Give the entries back exactly, dropping each image.
*** EXERCISE DATA ***
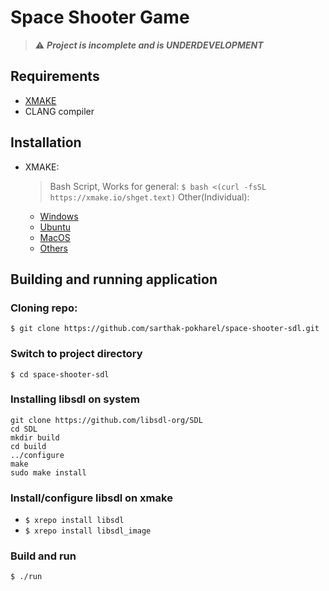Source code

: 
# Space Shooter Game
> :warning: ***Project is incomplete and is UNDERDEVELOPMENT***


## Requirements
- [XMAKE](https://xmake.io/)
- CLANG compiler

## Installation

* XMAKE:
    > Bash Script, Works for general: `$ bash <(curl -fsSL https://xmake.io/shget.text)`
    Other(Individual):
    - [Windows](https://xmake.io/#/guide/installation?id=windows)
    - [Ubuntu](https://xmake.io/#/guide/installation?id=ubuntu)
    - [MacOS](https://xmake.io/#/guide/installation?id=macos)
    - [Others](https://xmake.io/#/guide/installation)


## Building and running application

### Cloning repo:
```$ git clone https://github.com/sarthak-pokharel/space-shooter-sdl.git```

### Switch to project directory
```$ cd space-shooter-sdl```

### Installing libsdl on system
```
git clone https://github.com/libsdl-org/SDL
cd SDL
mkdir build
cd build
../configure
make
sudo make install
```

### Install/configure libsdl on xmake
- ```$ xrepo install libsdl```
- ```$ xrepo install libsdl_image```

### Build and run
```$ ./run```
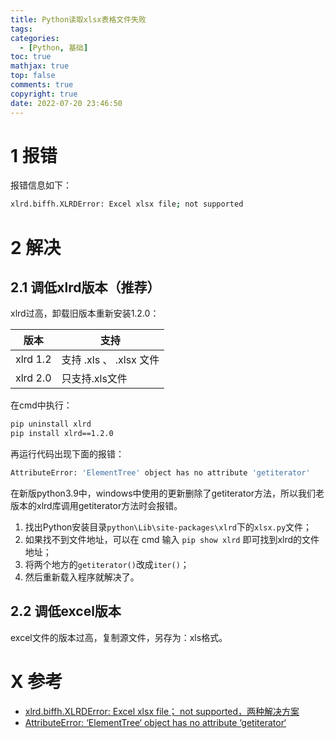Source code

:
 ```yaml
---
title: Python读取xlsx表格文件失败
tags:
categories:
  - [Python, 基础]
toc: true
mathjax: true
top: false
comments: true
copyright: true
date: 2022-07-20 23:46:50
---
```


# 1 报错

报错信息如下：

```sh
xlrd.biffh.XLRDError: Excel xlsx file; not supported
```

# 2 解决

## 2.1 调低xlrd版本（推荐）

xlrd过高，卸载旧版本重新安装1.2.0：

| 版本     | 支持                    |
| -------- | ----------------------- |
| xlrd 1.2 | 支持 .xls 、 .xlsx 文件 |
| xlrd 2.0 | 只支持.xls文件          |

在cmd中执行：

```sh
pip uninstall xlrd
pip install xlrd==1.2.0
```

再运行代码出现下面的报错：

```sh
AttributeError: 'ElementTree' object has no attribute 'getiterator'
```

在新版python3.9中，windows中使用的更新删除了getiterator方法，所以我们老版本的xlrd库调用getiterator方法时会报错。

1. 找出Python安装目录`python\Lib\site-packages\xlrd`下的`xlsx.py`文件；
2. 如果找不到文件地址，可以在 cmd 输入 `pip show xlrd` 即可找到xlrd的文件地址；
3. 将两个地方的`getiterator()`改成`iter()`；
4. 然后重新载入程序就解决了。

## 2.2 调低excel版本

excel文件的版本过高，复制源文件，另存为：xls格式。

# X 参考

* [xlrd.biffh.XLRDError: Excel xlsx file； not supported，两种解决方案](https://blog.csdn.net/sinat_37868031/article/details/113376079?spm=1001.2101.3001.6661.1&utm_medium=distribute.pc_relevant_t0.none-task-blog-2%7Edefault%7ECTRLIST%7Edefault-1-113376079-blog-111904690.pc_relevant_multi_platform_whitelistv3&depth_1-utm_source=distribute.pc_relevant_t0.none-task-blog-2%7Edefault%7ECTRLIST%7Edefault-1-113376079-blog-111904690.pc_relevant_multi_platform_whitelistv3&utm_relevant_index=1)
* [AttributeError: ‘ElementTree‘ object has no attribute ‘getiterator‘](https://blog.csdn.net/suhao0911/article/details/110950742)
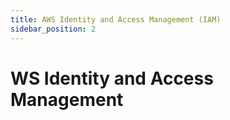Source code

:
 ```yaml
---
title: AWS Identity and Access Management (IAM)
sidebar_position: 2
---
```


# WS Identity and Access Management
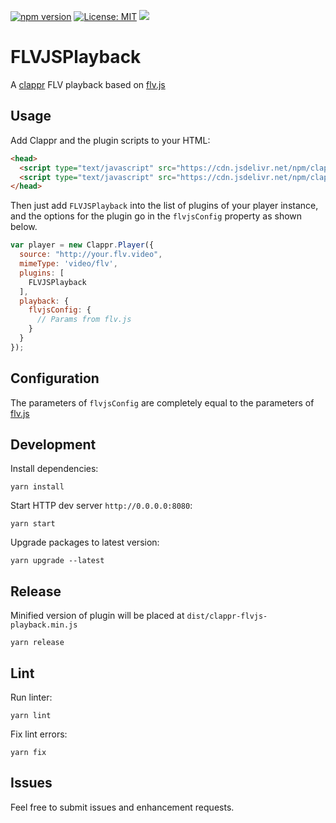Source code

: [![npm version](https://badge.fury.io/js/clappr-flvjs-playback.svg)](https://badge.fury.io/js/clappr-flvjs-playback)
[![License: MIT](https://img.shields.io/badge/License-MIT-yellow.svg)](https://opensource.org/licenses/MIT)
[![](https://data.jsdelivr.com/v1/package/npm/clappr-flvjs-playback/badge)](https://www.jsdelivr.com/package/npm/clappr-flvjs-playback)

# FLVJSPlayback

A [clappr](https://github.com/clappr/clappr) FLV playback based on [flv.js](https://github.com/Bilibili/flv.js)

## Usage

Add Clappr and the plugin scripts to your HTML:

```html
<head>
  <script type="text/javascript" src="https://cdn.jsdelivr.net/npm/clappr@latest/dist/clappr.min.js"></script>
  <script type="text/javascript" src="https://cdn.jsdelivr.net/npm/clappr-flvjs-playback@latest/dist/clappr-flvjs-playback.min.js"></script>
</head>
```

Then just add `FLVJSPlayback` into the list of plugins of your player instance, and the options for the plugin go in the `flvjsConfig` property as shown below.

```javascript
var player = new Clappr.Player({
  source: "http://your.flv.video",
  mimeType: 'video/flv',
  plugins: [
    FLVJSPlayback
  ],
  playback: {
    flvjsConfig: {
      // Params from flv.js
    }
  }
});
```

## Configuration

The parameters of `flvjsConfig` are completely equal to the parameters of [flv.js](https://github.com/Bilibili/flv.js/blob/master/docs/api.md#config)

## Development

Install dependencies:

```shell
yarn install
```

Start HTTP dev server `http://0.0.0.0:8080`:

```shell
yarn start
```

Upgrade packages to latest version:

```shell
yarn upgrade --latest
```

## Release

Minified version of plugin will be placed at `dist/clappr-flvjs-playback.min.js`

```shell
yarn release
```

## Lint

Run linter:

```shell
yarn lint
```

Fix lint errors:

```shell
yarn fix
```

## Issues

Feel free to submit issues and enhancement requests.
*** End of EXERCISE DATA ***
**WORKED SOLUTION:**
Source code

: 
# Space Shooter Game
> :warning: ***Project is incomplete and is UNDERDEVELOPMENT***


## Requirements
- [XMAKE](https://xmake.io/)
- CLANG compiler

## Installation

* XMAKE:
    > Bash Script, Works for general: `$ bash <(curl -fsSL https://xmake.io/shget.text)`
    Other(Individual):
    - [Windows](https://xmake.io/#/guide/installation?id=windows)
    - [Ubuntu](https://xmake.io/#/guide/installation?id=ubuntu)
    - [MacOS](https://xmake.io/#/guide/installation?id=macos)
    - [Others](https://xmake.io/#/guide/installation)


## Building and running application

### Cloning repo:
```$ git clone https://github.com/sarthak-pokharel/space-shooter-sdl.git```

### Switch to project directory
```$ cd space-shooter-sdl```

### Installing libsdl on system
```
git clone https://github.com/libsdl-org/SDL
cd SDL
mkdir build
cd build
../configure
make
sudo make install
```

### Install/configure libsdl on xmake
- ```$ xrepo install libsdl```
- ```$ xrepo install libsdl_image```

### Build and run
```$ ./run```
Source code

:
 ```yaml
---
title: Python读取xlsx表格文件失败
tags:
categories:
  - [Python, 基础]
toc: true
mathjax: true
top: false
comments: true
copyright: true
date: 2022-07-20 23:46:50
---
```


# 1 报错

报错信息如下：

```sh
xlrd.biffh.XLRDError: Excel xlsx file; not supported
```

# 2 解决

## 2.1 调低xlrd版本（推荐）

xlrd过高，卸载旧版本重新安装1.2.0：

| 版本     | 支持                    |
| -------- | ----------------------- |
| xlrd 1.2 | 支持 .xls 、 .xlsx 文件 |
| xlrd 2.0 | 只支持.xls文件          |

在cmd中执行：

```sh
pip uninstall xlrd
pip install xlrd==1.2.0
```

再运行代码出现下面的报错：

```sh
AttributeError: 'ElementTree' object has no attribute 'getiterator'
```

在新版python3.9中，windows中使用的更新删除了getiterator方法，所以我们老版本的xlrd库调用getiterator方法时会报错。

1. 找出Python安装目录`python\Lib\site-packages\xlrd`下的`xlsx.py`文件；
2. 如果找不到文件地址，可以在 cmd 输入 `pip show xlrd` 即可找到xlrd的文件地址；
3. 将两个地方的`getiterator()`改成`iter()`；
4. 然后重新载入程序就解决了。

## 2.2 调低excel版本

excel文件的版本过高，复制源文件，另存为：xls格式。

# X 参考

* [xlrd.biffh.XLRDError: Excel xlsx file； not supported，两种解决方案](https://blog.csdn.net/sinat_37868031/article/details/113376079?spm=1001.2101.3001.6661.1&utm_medium=distribute.pc_relevant_t0.none-task-blog-2%7Edefault%7ECTRLIST%7Edefault-1-113376079-blog-111904690.pc_relevant_multi_platform_whitelistv3&depth_1-utm_source=distribute.pc_relevant_t0.none-task-blog-2%7Edefault%7ECTRLIST%7Edefault-1-113376079-blog-111904690.pc_relevant_multi_platform_whitelistv3&utm_relevant_index=1)
* [AttributeError: ‘ElementTree‘ object has no attribute ‘getiterator‘](https://blog.csdn.net/suhao0911/article/details/110950742)
Source code

:
 ```yaml
---
title: AWS Identity and Access Management (IAM)
sidebar_position: 2
---
```


# WS Identity and Access Management
Source code

: [![npm version](https://badge.fury.io/js/clappr-flvjs-playback.svg)](https://badge.fury.io/js/clappr-flvjs-playback)
[![License: MIT](https://img.shields.io/badge/License-MIT-yellow.svg)](https://opensource.org/licenses/MIT)
[![](https://data.jsdelivr.com/v1/package/npm/clappr-flvjs-playback/badge)](https://www.jsdelivr.com/package/npm/clappr-flvjs-playback)

# FLVJSPlayback

A [clappr](https://github.com/clappr/clappr) FLV playback based on [flv.js](https://github.com/Bilibili/flv.js)

## Usage

Add Clappr and the plugin scripts to your HTML:

```html
<head>
  <script type="text/javascript" src="https://cdn.jsdelivr.net/npm/clappr@latest/dist/clappr.min.js"></script>
  <script type="text/javascript" src="https://cdn.jsdelivr.net/npm/clappr-flvjs-playback@latest/dist/clappr-flvjs-playback.min.js"></script>
</head>
```

Then just add `FLVJSPlayback` into the list of plugins of your player instance, and the options for the plugin go in the `flvjsConfig` property as shown below.

```javascript
var player = new Clappr.Player({
  source: "http://your.flv.video",
  mimeType: 'video/flv',
  plugins: [
    FLVJSPlayback
  ],
  playback: {
    flvjsConfig: {
      // Params from flv.js
    }
  }
});
```

## Configuration

The parameters of `flvjsConfig` are completely equal to the parameters of [flv.js](https://github.com/Bilibili/flv.js/blob/master/docs/api.md#config)

## Development

Install dependencies:

```shell
yarn install
```

Start HTTP dev server `http://0.0.0.0:8080`:

```shell
yarn start
```

Upgrade packages to latest version:

```shell
yarn upgrade --latest
```

## Release

Minified version of plugin will be placed at `dist/clappr-flvjs-playback.min.js`

```shell
yarn release
```

## Lint

Run linter:

```shell
yarn lint
```

Fix lint errors:

```shell
yarn fix
```

## Issues

Feel free to submit issues and enhancement requests.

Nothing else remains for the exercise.